Document images with source code
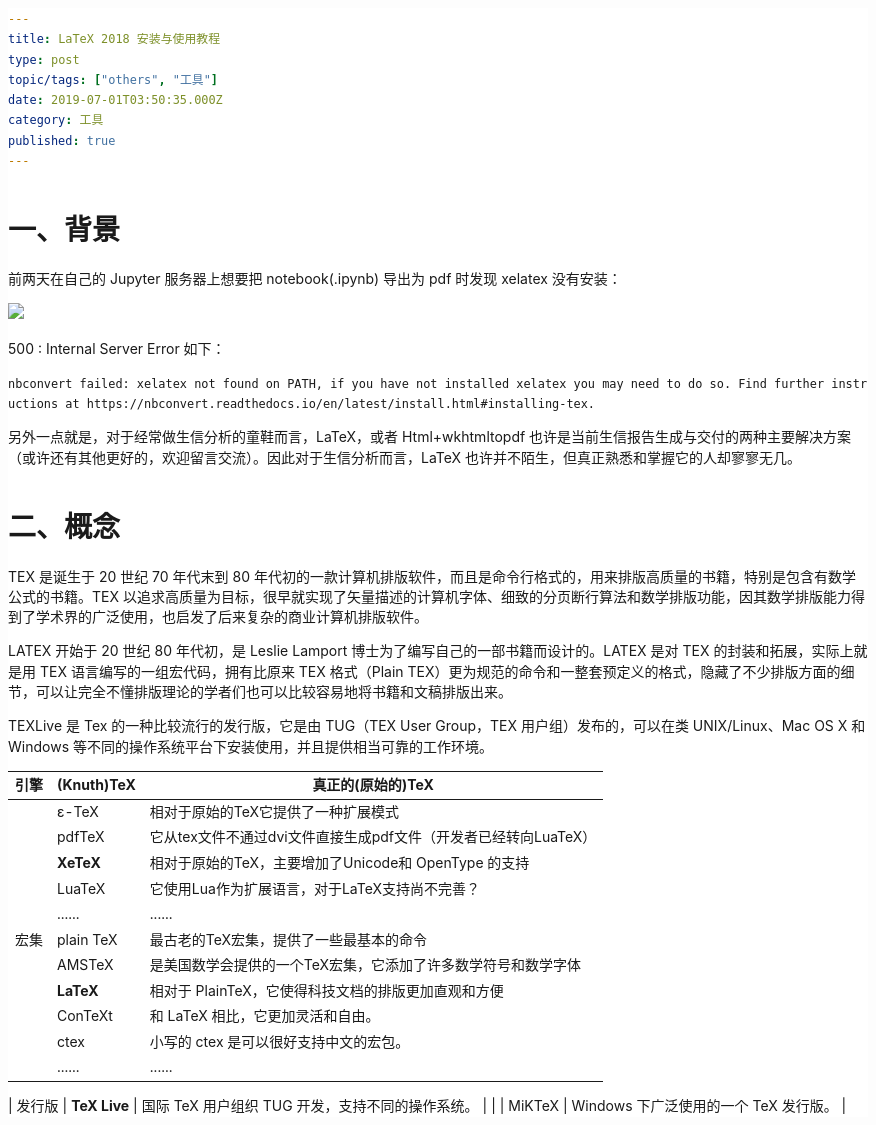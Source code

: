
 ```yaml
---
title: LaTeX 2018 安装与使用教程
type: post
topic/tags: ["others", "工具"]
date: 2019-07-01T03:50:35.000Z
category: 工具
published: true
---
```




# 一、背景
前两天在自己的 Jupyter 服务器上想要把 notebook(.ipynb) 导出为 pdf 时发现 xelatex 没有安装：


![](https://note.bioitee.com/yuque/0/2019/png/126032/1548653466526-645be58b-5a23-43d2-b82a-895bc7500d15.png#align=left&display=inline&height=685&originHeight=709&originWidth=772&size=0&width=746)

500 : Internal Server Error 如下：
```
nbconvert failed: xelatex not found on PATH, if you have not installed xelatex you may need to do so. Find further instructions at https://nbconvert.readthedocs.io/en/latest/install.html#installing-tex.
```

另外一点就是，对于经常做生信分析的童鞋而言，LaTeX，或者 Html+wkhtmltopdf 也许是当前生信报告生成与交付的两种主要解决方案（或许还有其他更好的，欢迎留言交流）。因此对于生信分析而言，LaTeX 也许并不陌生，但真正熟悉和掌握它的人却寥寥无几。
# 二、概念

TEX 是诞生于 20 世纪 70 年代末到 80 年代初的一款计算机排版软件，而且是命令行格式的，用来排版高质量的书籍，特别是包含有数学公式的书籍。TEX 以追求高质量为目标，很早就实现了矢量描述的计算机字体、细致的分页断行算法和数学排版功能，因其数学排版能力得到了学术界的广泛使用，也启发了后来复杂的商业计算机排版软件。

LATEX 开始于 20 世纪 80 年代初，是 Leslie Lamport 博士为了编写自己的一部书籍而设计的。LATEX 是对 TEX 的封装和拓展，实际上就是用 TEX 语言编写的一组宏代码，拥有比原来 TEX 格式（Plain TEX）更为规范的命令和一整套预定义的格式，隐藏了不少排版方面的细节，可以让完全不懂排版理论的学者们也可以比较容易地将书籍和文稿排版出来。

TEXLive 是 Tex 的一种比较流行的发行版，它是由 TUG（TEX User Group，TEX 用户组）发布的，可以在类 UNIX/Linux、Mac OS X 和 Windows 等不同的操作系统平台下安装使用，并且提供相当可靠的工作环境。

| 引擎 | (Knuth)TeX | 真正的(原始的)TeX |
| :---: | --- | --- |
|  | ε-TeX | 相对于原始的TeX它提供了一种扩展模式 |
|  | pdfTeX | 它从tex文件不通过dvi文件直接生成pdf文件（开发者已经转向LuaTeX） |
|  | **XeTeX** | 相对于原始的TeX，主要增加了Unicode和 OpenType 的支持 |
|  | LuaTeX | 它使用Lua作为扩展语言，对于LaTeX支持尚不完善？ |
|  | ...... | ...... |
| 宏集 | plain TeX | 最古老的TeX宏集，提供了一些最基本的命令 |
|  | AMSTeX | 是美国数学会提供的一个TeX宏集，它添加了许多数学符号和数学字体 |
|  | **LaTeX** | 相对于 PlainTeX，它使得科技文档的排版更加直观和方便 |
|  | ConTeXt | 和 LaTeX 相比，它更加灵活和自由。 |
|  | ctex | 小写的 ctex 是可以很好支持中文的宏包。 |
|  | ...... | ...... |
| 
发行版 | **TeX Live** | 国际 TeX 用户组织 TUG 开发，支持不同的操作系统。 |
|  | MiKTeX | Windows 下广泛使用的一个 TeX 发行版。 |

* **What the exercise asks**
Only the text of the records belongs in your answer, copied exactly as it appears above.

* **Written response**
Source code

:
 ```yaml
---
title: LaTeX 2018 安装与使用教程
type: post
topic/tags: ["others", "工具"]
date: 2019-07-01T03:50:35.000Z
category: 工具
published: true
---
```




# 一、背景
前两天在自己的 Jupyter 服务器上想要把 notebook(.ipynb) 导出为 pdf 时发现 xelatex 没有安装：


![](https://note.bioitee.com/yuque/0/2019/png/126032/1548653466526-645be58b-5a23-43d2-b82a-895bc7500d15.png#align=left&display=inline&height=685&originHeight=709&originWidth=772&size=0&width=746)

500 : Internal Server Error 如下：
```
nbconvert failed: xelatex not found on PATH, if you have not installed xelatex you may need to do so. Find further instructions at https://nbconvert.readthedocs.io/en/latest/install.html#installing-tex.
```

另外一点就是，对于经常做生信分析的童鞋而言，LaTeX，或者 Html+wkhtmltopdf 也许是当前生信报告生成与交付的两种主要解决方案（或许还有其他更好的，欢迎留言交流）。因此对于生信分析而言，LaTeX 也许并不陌生，但真正熟悉和掌握它的人却寥寥无几。
# 二、概念

TEX 是诞生于 20 世纪 70 年代末到 80 年代初的一款计算机排版软件，而且是命令行格式的，用来排版高质量的书籍，特别是包含有数学公式的书籍。TEX 以追求高质量为目标，很早就实现了矢量描述的计算机字体、细致的分页断行算法和数学排版功能，因其数学排版能力得到了学术界的广泛使用，也启发了后来复杂的商业计算机排版软件。

LATEX 开始于 20 世纪 80 年代初，是 Leslie Lamport 博士为了编写自己的一部书籍而设计的。LATEX 是对 TEX 的封装和拓展，实际上就是用 TEX 语言编写的一组宏代码，拥有比原来 TEX 格式（Plain TEX）更为规范的命令和一整套预定义的格式，隐藏了不少排版方面的细节，可以让完全不懂排版理论的学者们也可以比较容易地将书籍和文稿排版出来。

TEXLive 是 Tex 的一种比较流行的发行版，它是由 TUG（TEX User Group，TEX 用户组）发布的，可以在类 UNIX/Linux、Mac OS X 和 Windows 等不同的操作系统平台下安装使用，并且提供相当可靠的工作环境。

| 引擎 | (Knuth)TeX | 真正的(原始的)TeX |
| :---: | --- | --- |
|  | ε-TeX | 相对于原始的TeX它提供了一种扩展模式 |
|  | pdfTeX | 它从tex文件不通过dvi文件直接生成pdf文件（开发者已经转向LuaTeX） |
|  | **XeTeX** | 相对于原始的TeX，主要增加了Unicode和 OpenType 的支持 |
|  | LuaTeX | 它使用Lua作为扩展语言，对于LaTeX支持尚不完善？ |
|  | ...... | ...... |
| 宏集 | plain TeX | 最古老的TeX宏集，提供了一些最基本的命令 |
|  | AMSTeX | 是美国数学会提供的一个TeX宏集，它添加了许多数学符号和数学字体 |
|  | **LaTeX** | 相对于 PlainTeX，它使得科技文档的排版更加直观和方便 |
|  | ConTeXt | 和 LaTeX 相比，它更加灵活和自由。 |
|  | ctex | 小写的 ctex 是可以很好支持中文的宏包。 |
|  | ...... | ...... |
| 
发行版 | **TeX Live** | 国际 TeX 用户组织 TUG 开发，支持不同的操作系统。 |
|  | MiKTeX | Windows 下广泛使用的一个 TeX 发行版。 |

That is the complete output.